Let $F$ be a quartic extension of $\mathbb{Q}$. Let $\mathbb{Q}_{k} = \mathbb{Q}(e^{\frac{2\pi i}{k}})$.
Let $\mathbb{Q}_d$ be the maximal Cyclotomic field contained in $F$ (note that $\mathbb{Q}_{d_1}, \mathbb{Q}_{d_2} \subseteq F \implies \mathbb{Q}_{lcm(d_1,d_2)} \subseteq F$, and that if a primitive root of unity of order $k$ is contained in $F$ we have $\mathbb{Q}_{k} \subseteq F$. Thus, $\mathbb{Q}_{d}$ is well-defined and contains all the roots of unity contained in $F$).
Note that $\mathbb{Q}_{d} =\mathbb{Q}_{2d}$ when $d$ is odd, so we can assume the either $d$ is odd or divisible by $4$.

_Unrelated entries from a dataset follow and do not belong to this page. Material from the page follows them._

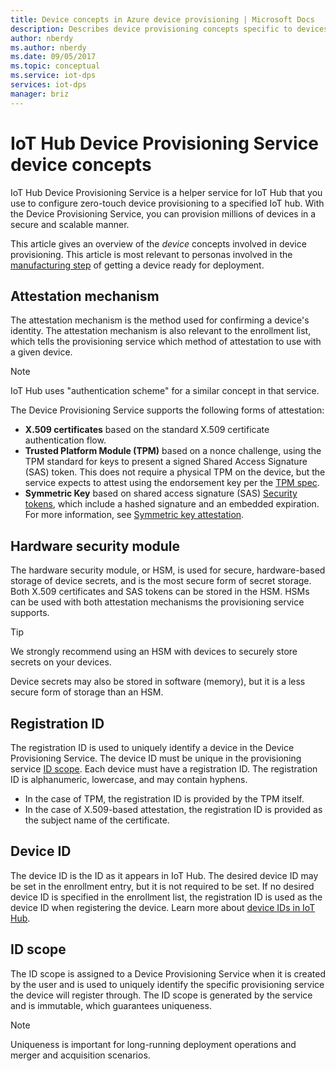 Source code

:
 ```yaml
---
title: Device concepts in Azure device provisioning | Microsoft Docs
description: Describes device provisioning concepts specific to devices with Device Provisioning Service and IoT Hub
author: nberdy
ms.author: nberdy
ms.date: 09/05/2017
ms.topic: conceptual
ms.service: iot-dps
services: iot-dps
manager: briz
---
```


# IoT Hub Device Provisioning Service device concepts

IoT Hub Device Provisioning Service is a helper service for IoT Hub that you use to configure zero-touch device provisioning to a specified IoT hub. With the Device Provisioning Service, you can provision millions of devices in a secure and scalable manner.

This article gives an overview of the *device* concepts involved in device provisioning. This article is most relevant to personas involved in the [manufacturing step](about-iot-dps.md#manufacturing-step) of getting a device ready for deployment.

## Attestation mechanism

The attestation mechanism is the method used for confirming a device's identity. The attestation mechanism is also relevant to the enrollment list, which tells the provisioning service which method of attestation to use with a given device.

> [!NOTE]
> IoT Hub uses "authentication scheme" for a similar concept in that service.

The Device Provisioning Service supports the following forms of attestation:
* **X.509 certificates** based on the standard X.509 certificate authentication flow.
* **Trusted Platform Module (TPM)** based on a nonce challenge, using the TPM standard for keys to present a signed Shared Access Signature (SAS) token. This does not require a physical TPM on the device, but the service expects to attest using the endorsement key per the [TPM spec](https://trustedcomputinggroup.org/work-groups/trusted-platform-module/).
* **Symmetric Key** based on shared access signature (SAS) [Security tokens](../iot-hub/iot-hub-devguide-security.md#security-tokens), which include a hashed signature and an embedded expiration. For more information, see [Symmetric key attestation](concepts-symmetric-key-attestation.md).

## Hardware security module

The hardware security module, or HSM, is used for secure, hardware-based storage of device secrets, and is the most secure form of secret storage. Both X.509 certificates and SAS tokens can be stored in the HSM. HSMs can be used with both attestation mechanisms the provisioning service supports.

> [!TIP]
> We strongly recommend using an HSM with devices to securely store secrets on your devices.

Device secrets may also be stored in software (memory), but it is a less secure form of storage than an HSM.

## Registration ID

The registration ID is used to uniquely identify a device in the Device Provisioning Service. The device ID must be unique in the provisioning service [ID scope](#id-scope). Each device must have a registration ID. The registration ID is alphanumeric, lowercase, and may contain hyphens.

* In the case of TPM, the registration ID is provided by the TPM itself.
* In the case of X.509-based attestation, the registration ID is provided as the subject name of the certificate.

## Device ID

The device ID is the ID as it appears in IoT Hub. The desired device ID may be set in the enrollment entry, but it is not required to be set. If no desired device ID is specified in the enrollment list, the registration ID is used as the device ID when registering the device. Learn more about [device IDs in IoT Hub](../iot-hub/iot-hub-devguide-identity-registry.md).

## ID scope

The ID scope is assigned to a Device Provisioning Service when it is created by the user and is used to uniquely identify the specific provisioning service the device will register through. The ID scope is generated by the service and is immutable, which guarantees uniqueness.

> [!NOTE]
> Uniqueness is important for long-running deployment operations and merger and acquisition scenarios.
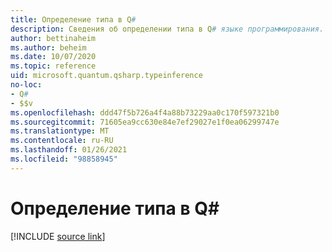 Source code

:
 ```yaml
---
title: Определение типа в Q#
description: Сведения об определении типа в Q# языке программирования.
author: bettinaheim
ms.author: beheim
ms.date: 10/07/2020
ms.topic: reference
uid: microsoft.quantum.qsharp.typeinference
no-loc:
- Q#
- $$v
ms.openlocfilehash: ddd47f5b726a4f4a88b73229aa0c170f597321b0
ms.sourcegitcommit: 71605ea9cc630e84e7ef29027e1f0ea06299747e
ms.translationtype: MT
ms.contentlocale: ru-RU
ms.lasthandoff: 01/26/2021
ms.locfileid: "98858945"
---
```

# <a name="type-inference-in-no-locq"></a>Определение типа в Q#

[!INCLUDE [source link](~/includes/qsharp-language/Specifications/Language/4_TypeSystem/TypeInference.md)]

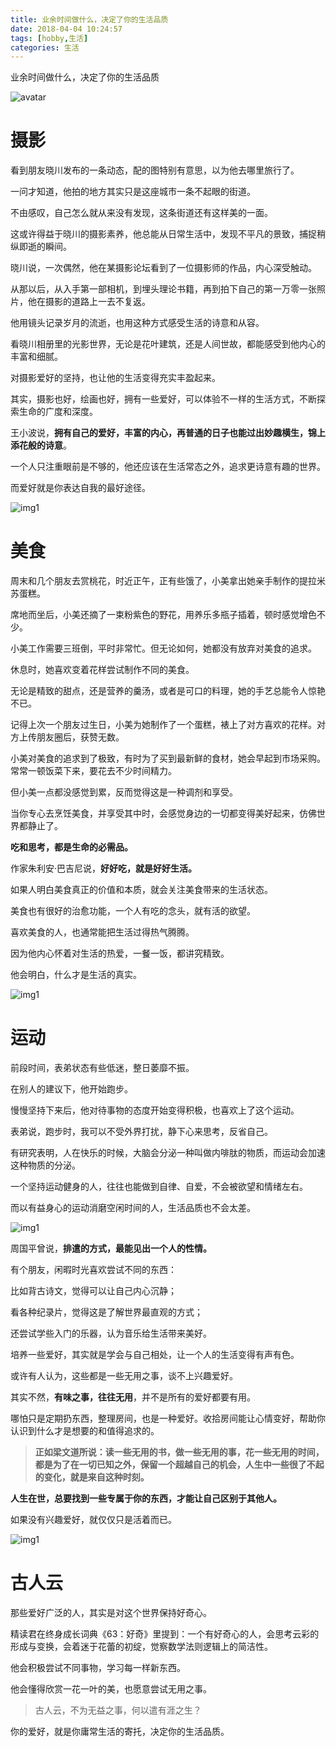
 ```yaml
---
title: 业余时间做什么，决定了你的生活品质
date: 2018-04-04 10:24:57
tags: [hobby,生活]
categories: 生活
---
```

业余时间做什么，决定了你的生活品质
<!--more-->
![avatar](hobby/1.gif)

# 摄影

看到朋友晓川发布的一条动态，配的图特别有意思，以为他去哪里旅行了。

一问才知道，他拍的地方其实只是这座城市一条不起眼的街道。

不由感叹，自己怎么就从来没有发现，这条街道还有这样美的一面。

这或许得益于晓川的摄影素养，他总能从日常生活中，发现不平凡的景致，捕捉稍纵即逝的瞬间。

晓川说，一次偶然，他在某摄影论坛看到了一位摄影师的作品，内心深受触动。

从那以后，从入手第一部相机，到埋头理论书籍，再到拍下自己的第一万零一张照片，他在摄影的道路上一去不复返。

他用镜头记录岁月的流逝，也用这种方式感受生活的诗意和从容。

看晓川相册里的光影世界，无论是花叶建筑，还是人间世故，都能感受到他内心的丰富和细腻。

对摄影爱好的坚持，也让他的生活变得充实丰盈起来。

其实，摄影也好，绘画也好，拥有一些爱好，可以体验不一样的生活方式，不断探索生命的广度和深度。

王小波说，**拥有自己的爱好，丰富的内心，再普通的日子也能过出妙趣横生，锦上添花般的诗意**。

一个人只注重眼前是不够的，他还应该在生活常态之外，追求更诗意有趣的世界。

而爱好就是你表达自我的最好途径。

![img1](hobby/2.jpg)

# 美食

周末和几个朋友去赏桃花，时近正午，正有些饿了，小美拿出她亲手制作的提拉米苏蛋糕。

席地而坐后，小美还摘了一束粉紫色的野花，用养乐多瓶子插着，顿时感觉增色不少。

小美工作需要三班倒，平时非常忙。但无论如何，她都没有放弃对美食的追求。

休息时，她喜欢变着花样尝试制作不同的美食。

无论是精致的甜点，还是营养的羹汤，或者是可口的料理，她的手艺总能令人惊艳不已。

记得上次一个朋友过生日，小美为她制作了一个蛋糕，裱上了对方喜欢的花样。对方上传朋友圈后，获赞无数。

小美对美食的追求到了极致，有时为了买到最新鲜的食材，她会早起到市场采购。常常一顿饭菜下来，要花去不少时间精力。

但小美一点都没感觉到累，反而觉得这是一种调剂和享受。

当你专心去烹饪美食，并享受其中时，会感觉身边的一切都变得美好起来，仿佛世界都静止了。

**吃和思考，都是生命的必需品。**

作家朱利安·巴吉尼说，**好好吃，就是好好生活。**

如果人明白美食真正的价值和本质，就会关注美食带来的生活状态。

美食也有很好的治愈功能，一个人有吃的念头，就有活的欲望。

喜欢美食的人，也通常能把生活过得热气腾腾。

因为他内心怀着对生活的热爱，一餐一饭，都讲究精致。

他会明白，什么才是生活的真实。

![img1](hobby/3.jpg)

# 运动

前段时间，表弟状态有些低迷，整日萎靡不振。

在别人的建议下，他开始跑步。

慢慢坚持下来后，他对待事物的态度开始变得积极，也喜欢上了这个运动。

表弟说，跑步时，我可以不受外界打扰，静下心来思考，反省自己。

有研究表明，人在快乐的时候，大脑会分泌一种叫做内啡肽的物质，而运动会加速这种物质的分泌。

一个坚持运动健身的人，往往也能做到自律、自爱，不会被欲望和情绪左右。

而以有益身心的运动消磨空闲时间的人，生活品质也不会太差。

![img1](hobby/4.jpg)


周国平曾说，**排遣的方式，最能见出一个人的性情。**

有个朋友，闲暇时光喜欢尝试不同的东西：

比如背古诗文，觉得可以让自己内心沉静；

看各种纪录片，觉得这是了解世界最直观的方式；

还尝试学些入门的乐器，认为音乐给生活带来美好。

培养一些爱好，其实就是学会与自己相处，让一个人的生活变得有声有色。

或许有人认为，这些都是一些无用之事，谈不上兴趣爱好。

其实不然，**有味之事，往往无用**，并不是所有的爱好都要有用。

哪怕只是定期扔东西，整理房间，也是一种爱好。收拾房间能让心情变好，帮助你认识到什么才是想要的和值得追求的。

>**正如梁文道所说：读一些无用的书，做一些无用的事，花一些无用的时间，都是为了在一切已知之外，保留一个超越自己的机会，人生中一些很了不起的变化，就是来自这种时刻。**

**人生在世，总要找到一些专属于你的东西，才能让自己区别于其他人。**

如果没有兴趣爱好，就仅仅只是活着而已。

![img1](hobby/5.jpg)

# 古人云

那些爱好广泛的人，其实是对这个世界保持好奇心。

精读君在终身成长词典《63：好奇》里提到：一个有好奇心的人，会思考云彩的形成与变换，会着迷于花蕾的初绽，觉察数学法则逻辑上的简洁性。

他会积极尝试不同事物，学习每一样新东西。

他会懂得欣赏一花一叶的美，也愿意尝试无用之事。

>古人云，不为无益之事，何以遣有涯之生？

你的爱好，就是你庸常生活的寄托，决定你的生活品质。
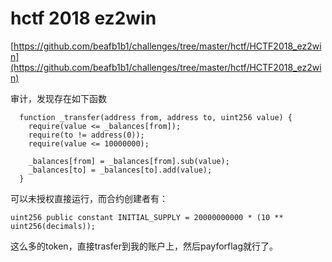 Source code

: # hctf 2018 ez2win

[https://github.com/beafb1b1/challenges/tree/master/hctf/HCTF2018_ez2win](https://github.com/beafb1b1/challenges/tree/master/hctf/HCTF2018_ez2win)

审计，发现存在如下函数
```
  function _transfer(address from, address to, uint256 value) {
    require(value <= _balances[from]);
    require(to != address(0));
    require(value <= 10000000);

    _balances[from] = _balances[from].sub(value);
    _balances[to] = _balances[to].add(value);
  }
```
可以未授权直接运行，而合约创建者有：
```
uint256 public constant INITIAL_SUPPLY = 20000000000 * (10 ** uint256(decimals));
```
这么多的token，直接trasfer到我的账户上，然后payforflag就行了。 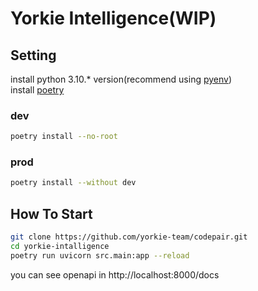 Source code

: # Yorkie Intelligence(WIP)

## Setting
install python 3.10.* version(recommend using [pyenv](https://github.com/pyenv/pyenv))<br/>
install [poetry](https://python-poetry.org/docs/#installing-with-the-official-installer)<br/>


### dev

```sh
poetry install --no-root 
```

### prod

```sh
poetry install --without dev
```

## How To Start

```sh
git clone https://github.com/yorkie-team/codepair.git
cd yorkie-intalligence
poetry run uvicorn src.main:app --reload
```

you can see openapi in http://localhost:8000/docs

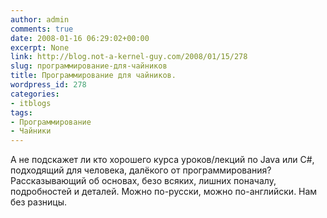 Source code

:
 ```yaml
---
author: admin
comments: true
date: 2008-01-16 06:29:02+00:00
excerpt: None
link: http://blog.not-a-kernel-guy.com/2008/01/15/278
slug: программирование-для-чайников
title: Программирование для чайников.
wordpress_id: 278
categories:
- itblogs
tags:
- Программирование
- Чайники
---
```


А не подскажет ли кто хорошего курса уроков/лекций по Java или C#, подходящий для человека, далёкого от программирования? Рассказывающий об основах, безо всяких, лишних поначалу, подробностей и деталей. Можно по-русски, можно по-английски. Нам без разницы.

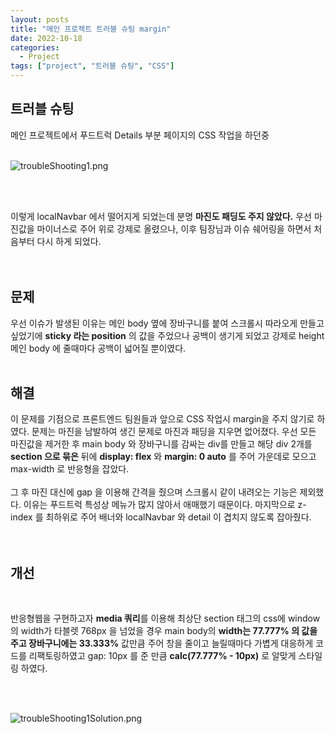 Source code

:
 ```yaml
---
layout: posts
title: "메인 프로젝트 트러블 슈팅 margin"
date: 2022-10-18
categories:
  - Project
tags: ["project", "트러블 슈팅", "CSS"]
---
```


## 트러블 슈팅

메인 프로젝트에서 푸드트럭 Details 부분 페이지의 CSS 작업을 하던중
<br>
<br>

![troubleShooting1.png](/assets/img/troubleShooting1.png)

<br>
<br>

이렇게 localNavbar 에서 떨어지게 되었는데 분명 **마진도 패딩도 주지 않았다.**
우선 마진값을 마이너스로 주어 위로 강제로 올렸으나, 이후 팀장님과 이슈 쉐어링을 하면서 처음부터 다시 하게 되었다.
<br>
<br>
<br>

## 문제

우선 이슈가 발생된 이유는 메인 body 옆에 장바구니를 붙여 스크롤시 따라오게 만들고 싶었기에 **sticky 라는 position** 의 값을 주었으나 공백이 생기게 되었고 강제로 height 메인 body 에 줄때마다 공백이 넓어질 뿐이였다.
<br>
<br>

## 해결

이 문제를 기점으로 프론트엔드 팀원들과 앞으로 CSS 작업시 margin을 주지 않기로 하였다.
문제는 마진을 남발하여 생긴 문제로 마진과 패딩을 지우면 없어졌다.
우선 모든 마진값을 제거한 후 main body 와 장바구니를 감싸는 div를 만들고 해당 div 2개를 **section 으로 묶은** 뒤에 **display: flex** 와 **margin: 0 auto** 를 주어 가운데로 모으고 max-width 로 반응형을 잡았다.
<br>
<br>
그 후 마진 대신에 gap 을 이용해 간격을 줬으며 스크롤시 같이 내려오는 기능은 제외했다. 이유는 푸드트럭 특성상 메뉴가 많지 않아서 애매했기 때문이다.
마지막으로 z-index 를 최하위로 주어 배너와 localNavbar 와 detail 이 겹치지 않도록 잡아줬다.
<br>
<br>
<br>

## 개선

<br>

반응형웹을 구현하고자 **media 쿼리**를 이용해 최상단 section 태그의 css에 window의 width가 타블렛 768px 을 넘었을 경우 main body의 **width는 77.777% 의 값을 주고 장바구니에는 33.333%** 값만큼 주어 창을 줄이고 늘릴때마다 가볍게 대응하게 코드를 리팩토링하였고 gap: 10px 를 준 만큼 **calc(77.777% - 10px)** 로 알맞게 스타일링 하였다.

<br>
<br>

![troubleShooting1Solution.png](/assets/img/troubleShooting1Solution.png)
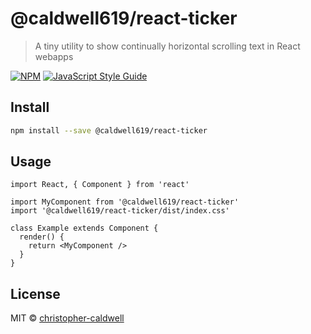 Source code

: # @caldwell619/react-ticker

> A tiny utility to show continually horizontal scrolling text in React webapps

[![NPM](https://img.shields.io/npm/v/@caldwell619/react-ticker.svg)](https://www.npmjs.com/package/@caldwell619/react-ticker) [![JavaScript Style Guide](https://img.shields.io/badge/code_style-standard-brightgreen.svg)](https://standardjs.com)

## Install

```bash
npm install --save @caldwell619/react-ticker
```

## Usage

```tsx
import React, { Component } from 'react'

import MyComponent from '@caldwell619/react-ticker'
import '@caldwell619/react-ticker/dist/index.css'

class Example extends Component {
  render() {
    return <MyComponent />
  }
}
```

## License

MIT © [christopher-caldwell](https://github.com/christopher-caldwell)
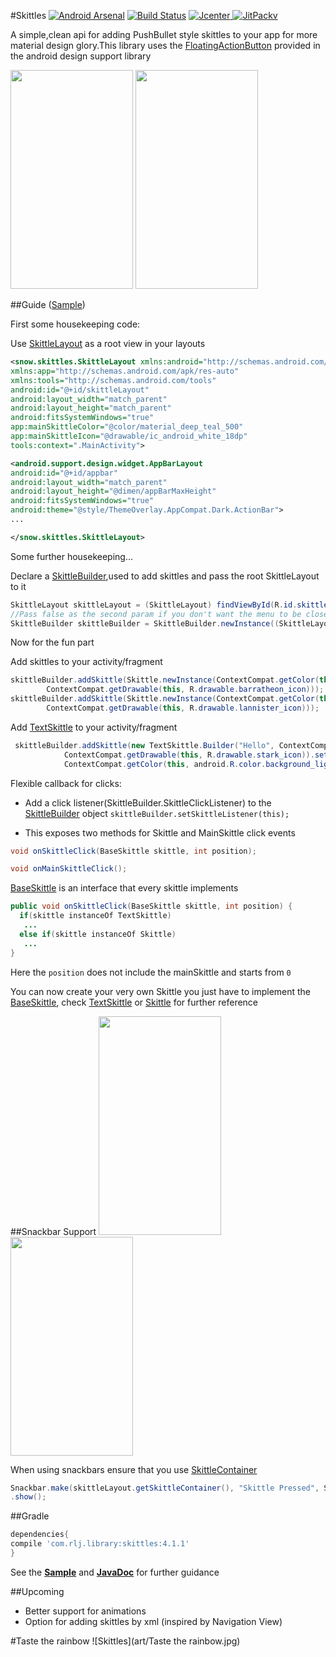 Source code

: #Skittles
[![Android Arsenal](https://img.shields.io/badge/Android%20Arsenal-Skittles-brightgreen.svg?style=flat)](http://android-arsenal.com/details/1/2076) [![Build Status](https://travis-ci.org/aashrairavooru/Skittles.svg)](https://travis-ci.org/aashrairavooru/Skittles)  [ ![Jcenter](https://img.shields.io/github/release/aashrairavooru/Skittles.svg?label=Jcenter) ](https://bintray.com/aashrairavooru/maven/Skittles/_latestVersion)
[
![JitPackv](https://img.shields.io/github/release/aashrairavooru/Skittles.svg?label=JitPack)](https://jitpack.io/#aashrairavooru/Skittles/)

A simple,clean api for adding PushBullet style skittles to your app for more material design glory.This library uses the <a href="https://developer.android.com/reference/android/support/design/widget/FloatingActionButton.html">FloatingActionButton</a> provided in the android design support library

<img src="art/Skittle.gif" width=196 height=350/>
<img src="art/TextSkittle.gif" width=196 height=350/>

##Guide ([Sample](sample/src/main/java/snow/skittlessample/MainActivity.java))

First some housekeeping code:

Use
[SkittleLayout](skittles/src/main/java/snow/skittles/SkittleLayout.java) as a root view in your layouts

```xml
<snow.skittles.SkittleLayout xmlns:android="http://schemas.android.com/apk/res/android"
xmlns:app="http://schemas.android.com/apk/res-auto"
xmlns:tools="http://schemas.android.com/tools"
android:id="@+id/skittleLayout"
android:layout_width="match_parent"
android:layout_height="match_parent"
android:fitsSystemWindows="true"
app:mainSkittleColor="@color/material_deep_teal_500"
app:mainSkittleIcon="@drawable/ic_android_white_18dp"
tools:context=".MainActivity">

<android.support.design.widget.AppBarLayout
android:id="@+id/appbar"
android:layout_width="match_parent"
android:layout_height="@dimen/appBarMaxHeight"
android:fitsSystemWindows="true"
android:theme="@style/ThemeOverlay.AppCompat.Dark.ActionBar">
...

</snow.skittles.SkittleLayout>
```

Some further housekeeping...

Declare a [SkittleBuilder](skittles/src/main/java/snow/skittles/SkittleBuilder.java),used to add skittles and pass the root SkittleLayout to it

```java
SkittleLayout skittleLayout = (SkittleLayout) findViewById(R.id.skittleLayout);
//Pass false as the second param if you don't want the menu to be closed on screen tap
SkittleBuilder skittleBuilder = SkittleBuilder.newInstance((SkittleLayout) findViewById(R.id.skittleLayout), true);

```

Now for the fun part

Add skittles to your activity/fragment

```java
skittleBuilder.addSkittle(Skittle.newInstance(ContextCompat.getColor(this, R.color.barratheon),
        ContextCompat.getDrawable(this, R.drawable.barratheon_icon)));
skittleBuilder.addSkittle(Skittle.newInstance(ContextCompat.getColor(this, R.color.lannister),
        ContextCompat.getDrawable(this, R.drawable.lannister_icon)));
```

Add [TextSkittle](skittles/src/main/java/snow/skittles/TextSkittle.java) to your activity/fragment

```java
 skittleBuilder.addSkittle(new TextSkittle.Builder("Hello", ContextCompat.getColor(this, R.color.stark),
            ContextCompat.getDrawable(this, R.drawable.stark_icon)).setTextBackground(
            ContextCompat.getColor(this, android.R.color.background_light)).build());

```

Flexible callback for clicks:

+ Add a click listener(SkittleBuilder.SkittleClickListener) to the [SkittleBuilder](skittles/src/main/java/snow/skittles/SkittleBuilder.java) object
`skittleBuilder.setSkittleListener(this);`

+ This exposes two methods for Skittle and MainSkittle click events

```java
void onSkittleClick(BaseSkittle skittle, int position); 

void onMainSkittleClick();
```
[BaseSkittle](skittles/src/main/java/snow/skittles/BaseSkittle.java) is an interface that every skittle implements

```java
public void onSkittleClick(BaseSkittle skittle, int position) {
  if(skittle instanceOf TextSkittle)
   ...
  else if(skittle instanceOf Skittle)
   ...
}
```
Here the `position` does not include the mainSkittle and starts from `0`

You can now create your very own Skittle you just have to implement the [BaseSkittle](skittles/src/main/java/snow/skittles/BaseSkittle.java), check [TextSkittle](skittles/src/main/java/snow/skittles/TextSkittle.java) or [Skittle](skittles/src/main/java/snow/skittles/Skittle.java) for further reference

##Snackbar Support
<img src="art/Snackbar.gif" width=196 height=350/>
<img src="art/SnackbarDismiss.gif" width=196 height=350/>

When using snackbars ensure that you use [SkittleContainer](skittles/src/main/java/snow/skittles/SkittleContainer.java)

```java
Snackbar.make(skittleLayout.getSkittleContainer(), "Skittle Pressed", Snackbar.LENGTH_LONG)
.show();
```

##Gradle
```groovy
dependencies{
compile 'com.rlj.library:skittles:4.1.1'
}
```

See the **[Sample](sample/src/main/java/snow/skittlessample/MainActivity.java)** and **[JavaDoc](http://aashrairavooru.github.io/Skittles/)** for further guidance

##Upcoming
+ Better support for animations
+ Option for adding skittles by xml (inspired by Navigation View)


#Taste the rainbow
![Skittles](art/Taste the rainbow.jpg)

We have the following tower of extensions: $\mathbb{Q} \subseteq \mathbb{Q}_{d} \subseteq F$. This implies that $\varphi(d) = [\mathbb{Q}_{d} : \mathbb{Q}] | [F:\mathbb{Q}] = 4$. The relation $\varphi(d) | 4$ implies, together with the assumption on $d$, that $d | 5$ or $d|12$ or $d|8$.
So, the distinct options:
$d=5, 8$ or $12$, in which case $\phi(d)=4$ and $F=\mathbb{Q}_{d}$.
$d =3$ or $d=4$, in which case $\phi(d)=2$ and $F$ is a quadratic extension of $\mathbb{Q}_{d}$: $F=\mathbb{Q}(i,\sqrt{a+bi})$ or $F=\mathbb{Q}(\omega,\sqrt{a+b\omega})$
$d=1$, in which case $F$ doesn't contain roots of unity other than $\pm 1$.